Drittens galt das Augenmerk der wechselseitigen Verflechtung von
Theoretisierung, Beobachtung und Aneignung von
Medienverhältnissen und ihrer Veränderung in diesem
Zeitraum als einem besonderen Merkmal der „kommunikologischen
Sattelzeit“. Mit dieser Tagung setzte der ausrichtende, seit
fünf Jahren bestehende „Arbeitskreis für
Geschichte und Theorie“, der Habilitand/inn/en und
Doktorand/inn/en mehrerer deutscher Geschichtsfakultäten
umfaßt, seine internen Bemühungen um eine
Historisierung von Kommunikationsverhältnissen fort.

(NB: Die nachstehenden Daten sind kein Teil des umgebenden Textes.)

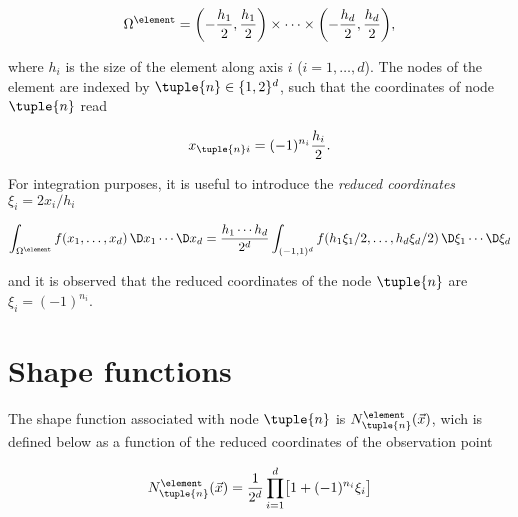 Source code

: \documentclass[oneside]{memoir}
\begin{document}
\begin{equation*}
\begin{split}\Omega^\element=\biggl(-\frac{h_1}2, \frac{h_1}2\biggr)\times\cdots
\times\biggl(-\frac{h_d}2, \frac{h_d}2\biggr),\end{split}\end{equation*}


where \(h_i\) is the size of the element along axis \(i\) (\(i=1, \dots, d\)). The nodes of the element are indexed by \(\tuple{n}\in\{1, 2\}^d\), such that the coordinates of node \(\tuple{n}\) read



\begin{equation*}
\begin{split}x_{\tuple{n}i}=(-1)^{n_i}\frac{h_i}2.\end{split}\end{equation*}


For integration purposes, it is useful to introduce the \emph{reduced coordinates} \(\xi_i=2x_i/h_i\)



\begin{equation*}
\begin{split}\int_{\Omega^\element}f(x_1, \ldots, x_d)\,\D x_1\cdots\D x_d
=\frac{h_1\cdots h_d}{2^d}\int_{(-1, 1)^d}f(h_1\xi_1/2, \ldots, h_d\xi_d/2)
\,\D\xi_1\cdots\D\xi_d\end{split}\end{equation*}


and it is observed that the reduced coordinates of the node \(\tuple{n}\) are \(\xi_i=(-1)^{n_i}\).



\hypertarget{17125853350239781481}{}


\section{Shape functions}



The shape function associated with node \(\tuple{n}\) is \(N^\element_{\tuple{n}}(\vec x)\), wich is defined below as a function of the reduced coordinates of the observation point



\begin{equation*}
\begin{split}N^\element_{\tuple{n}}(\vec x)=\frac1{2^d}\prod_{i=1}^d\bigl[1+(-1)^{n_i}\xi_i\bigr]\end{split}\end{equation*}
\end{document}
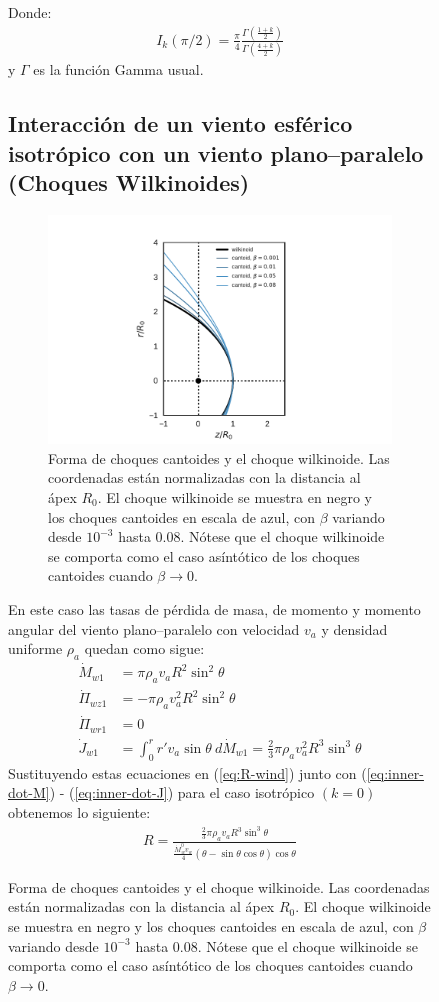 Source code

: \begin{figure}
Donde:
\begin{align}
I_k(\pi/2) = \frac{\pi}{4}\frac{\Gamma\left(\frac{1+k}{2}\right)}{\Gamma\left(\frac{4+k}{2}\right)} 
\end{align}
y $\Gamma$ es la función Gamma usual.
\subsection{Interacción de un viento esférico isotrópico con un viento plano--paralelo (Choques Wilkinoides)}
\label{sec:wilkinoids}
\begin{figure} \includegraphics[width=0.6\linewidth]{./Figures/cantoid-wilkinoid-shape}
  \caption{Forma de choques cantoides y el choque wilkinoide. Las coordenadas están normalizadas con la distancia al ápex $R_0$. El choque wilkinoide se muestra en negro y los choques cantoides en escala de azul, con $\beta$ variando desde $10^{-3}$ hasta 0.08. Nótese que el choque wilkinoide se comporta como el caso asíntótico de los choques cantoides cuando $\beta\to 0$.}
\end{figure}
En este caso las tasas de pérdida de masa, de momento y momento angular del viento plano--paralelo con velocidad $v_a$ y densidad uniforme $\rho_a$ quedan como sigue:
\begin{align}
  \dot{M}_{w1} &= \pi \rho_a v_a R^2 \sin^2\theta\\
  \dot{\Pi}_{wz1} &= - \pi\rho_a v^2_a R^2 \sin^2\theta\\
  \dot{\Pi}_{wr1} &= 0 \\
  \dot{J}_{w1} &= \int^r_0 r'v_a \sin\theta~d\dot{M}_{w1} = \frac{2}{3}\pi\rho_a v_a^2 R^3 \sin^3\theta 
\end{align}
Sustituyendo estas ecuaciones en (\ref{eq:R-wind}) junto con (\ref{eq:inner-dot-M}) - (\ref{eq:inner-dot-J}) para el caso isotrópico $(k=0)$ obtenemos lo siguiente:
\small
\begin{align}
  R = \frac{\frac{2}{3}\pi\rho_a v_a R^3 \sin^3\theta}{\frac{\dot{M}^0_w v_w}{4}\left(\theta-\sin\theta\cos\theta\right)\cos\theta
}
\end{align}
\end{figure}
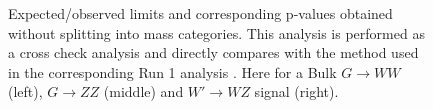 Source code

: \begin{figure}[h!]
\caption{Expected/observed limits and corresponding p-values obtained without splitting into mass categories. This analysis is performed as a cross check analysis and directly compares with the method used in the corresponding Run 1 analysis \cite{CMS-PAS-EXO-14-024}.  Here for a Bulk $G\rightarrow WW$ (left), $G\rightarrow ZZ$ (middle) and $W'\rightarrow WZ$ signal (right).}
\label{fig:searchI:Limits_CombOld}
\end{figure}


%
%

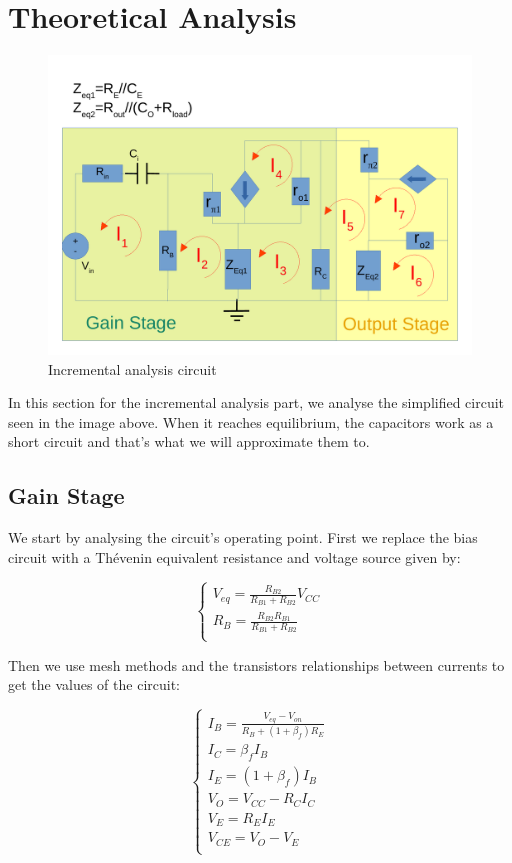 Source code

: \section{Theoretical Analysis}
\label{sec:analysis}


\begin{figure}[H] \centering
\includegraphics[width=0.7\linewidth]{../doc/circuit_freq.pdf}
\caption{Incremental analysis circuit}
\label{fig:simp_cir}
\end{figure}

In this section for the incremental analysis part, we analyse the simplified circuit seen in the image above. When it reaches equilibrium, the capacitors work as a short circuit and that's what we will approximate them to.

\subsection{Gain Stage}
We start by analysing the circuit's operating point.
First we replace the bias circuit with a Thévenin equivalent resistance and voltage source given by:

\begin{equation}\label{eq:v_eq}
\begin{cases}
V_{eq}=\frac{R_{B2}}{R_{B1}+R_{B2}} V_{CC} \\
R_B=\frac{R_{B2}R_{B1}}{R_{B1}+R_{B2}}\\
\end{cases}
\end{equation}

Then we use mesh methods and the transistors relationships between currents to get the values of the circuit:

\begin{equation}\label{eq:Op1}
\begin{cases}
I_B=\frac{V_{eq}-V_{on}}{R_B+(1+\beta_f)R_{E}}\\
I_C=\beta_f I_B\\
I_E=(1+\beta_f)I_B\\
V_O=V_{CC}-R_C I_C\\
V_E=R_E I_E\\
V_{CE}=V_O-V_E\\
\end{cases}
\end{equation}

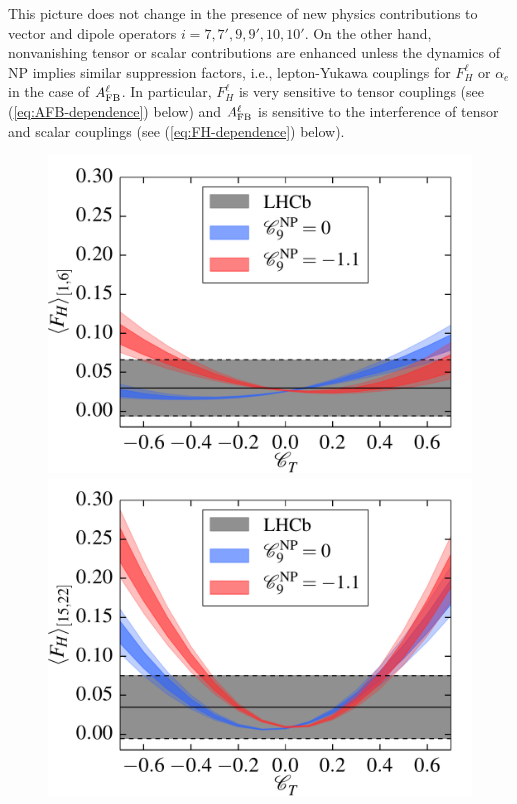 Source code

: \documentclass[twocolumn,epjc3]{svjour3}
\numberwithin{equation}{section}
\def \refeq#1{(\ref{#1})}
\renewcommand{\[}{\big[}
\renewcommand{\]}{\big]}
\renewcommand{\(}{\big(}
\renewcommand{\)}{\big)}
\newlength{\relwidth}
\begin{document}
This picture does not change in the presence of new physics contributions to
vector and dipole operators $i = 7,7',9,9',10,10'$. On the other hand,
nonvanishing tensor or scalar contributions are enhanced unless the dynamics of
NP implies similar suppression factors, i.e., lepton-Yukawa couplings for
$F_H^\ell$ or $\alpha_e$ in the case of $A_{\rm FB}^\ell$. In particular,
$F_H^\ell$ is very sensitive to tensor couplings (see \refeq{eq:AFB-dependence}
below) and $A_{\rm FB}^\ell$ is sensitive to the interference of tensor and
scalar couplings (see \refeq{eq:FH-dependence} below).

\begin{figure}
  \setlength{\relwidth}{0.33\textwidth}
  \begin{center}
    \includegraphics[width=\relwidth]{plots/pdf/ct_K_FH1to6}
    \includegraphics[width=\relwidth]{plots/pdf/ct_K_FH15to22}

\end{center}
\end{figure}
\end{document}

Sie ist
mittelfristiger Arbeitsschwerpunkt, der in weiteren Tagungen ausgebaut
werden soll.
Die Tagung wurde mit einem Beitrag von Wolfgang Ernst
(Berlin/Paderborn) eröffnet, der sein Konzept der
„Medienarchäologie“ vorstellte und von
einer Medien- und Kommunikationsgeschichte als medienpolitischer oder
hermeneutischer Historiographie abgrenzte (I). Dem folgten vier
thematische Sektionen: (II) Massenmedien und die Politisierung des
Beobachtens im 19. Jahrhundert mit Vorträgen von Frank
Möller (Jena) zum Bild des Politikers Heinrich von Gagern in
Karikaturen der Revolution von 1848/49 und von Uffa Jensen (Berlin) zu
Pamphleten als spezifischem Medium für den
bildungsbürgerlichen Antisemitismus des Kaiserreiches; (III)
Medialisierung von Produkten als kommunikative Praxis mit
Beiträgen von Alexander C.T. Geppert (Florenz) zu
europäischen Ausstellungen zwischen 1870 und 1930 als
„kommunizierenden Welten“, von Andreas Mai
(Leipzig) zur Funktion von Inseraten für die mediale
Konstruktion von Ferienorten im 19. Jahrhundert und von Rainer Gries
(Leipzig) mit einem Modell zur konzeptionellen Erfassung von Produkten
als Medien; (IV) Medientheorien und die Medialisierung der Sinne in den
zwanziger Jahren mit Papieren von Detlev Schöttker (Dresden)
zur Entstehung der Medientheorien Arnheims, Benjamins und Kracauers im
Exil und deren konzeptionellen Bezügen, von Daniel Morat
(Göttingen) zum intellektuellen Wahrnehungsmodus der
„optischen Distanznahme“ in den Medientheorien von
Benjamin, Jünger und Kracauer und von Habbo Knoch
(Göttingen) zur zeitgenössischen Wahrnehmung des
Radio-Hörens in den zwanziger Jahren; (V) Kommunikation des
Sozialen und die Verwissenschaftlichung des Beobachtens mit
Beiträgen von Paul Nolte (Bielefeld) zur medialen
Präsenz der Soziologie als Beobachtungswissenschaft in den
fünfziger Jahren, von Frank Bösch
(Göttingen) zur Professionalisierung von Wahlkampf und
Wählerbeobachtung in der CDU bis Anfang der sechziger Jahre
und von Till Kössler (Bochum) zu den Selbstreferenzen und Modi
der innerparteilichen Kommunikation der KPD zwischen 1945 und 1960. In
einer Schlußdiskussion ging es um die
„kommunikologische Sattelzeit“ als
Periodisierungsangebot (VI).
I. In seinem bewußt als „Provokation“
angelegten Beitrag stellte Ernst seinen Ansatz der
Medienarchäologie vor. Er ging dabei von zwei
Prämissen aus: Die Geschichtsschreibung habe ihre
„essentielle Nachträglichkeit“ zum
Geschehen selbst seit dem 19. Jahrhundert durch narrative
Gedächtnis- und Erzählformen kompensiert, die den
Blick für Diskontinuitäten und parallele Prozesse
(u.a. Erzählung vs. Archiv) verstellt hätten. Dies
sei mit der Monopolisierung eines hermeneutischen Blicks
einhergegangen, der bis heute auch in der historischen
Medienwissenschaft, etwa bei den Cultural Studies, üblich sei.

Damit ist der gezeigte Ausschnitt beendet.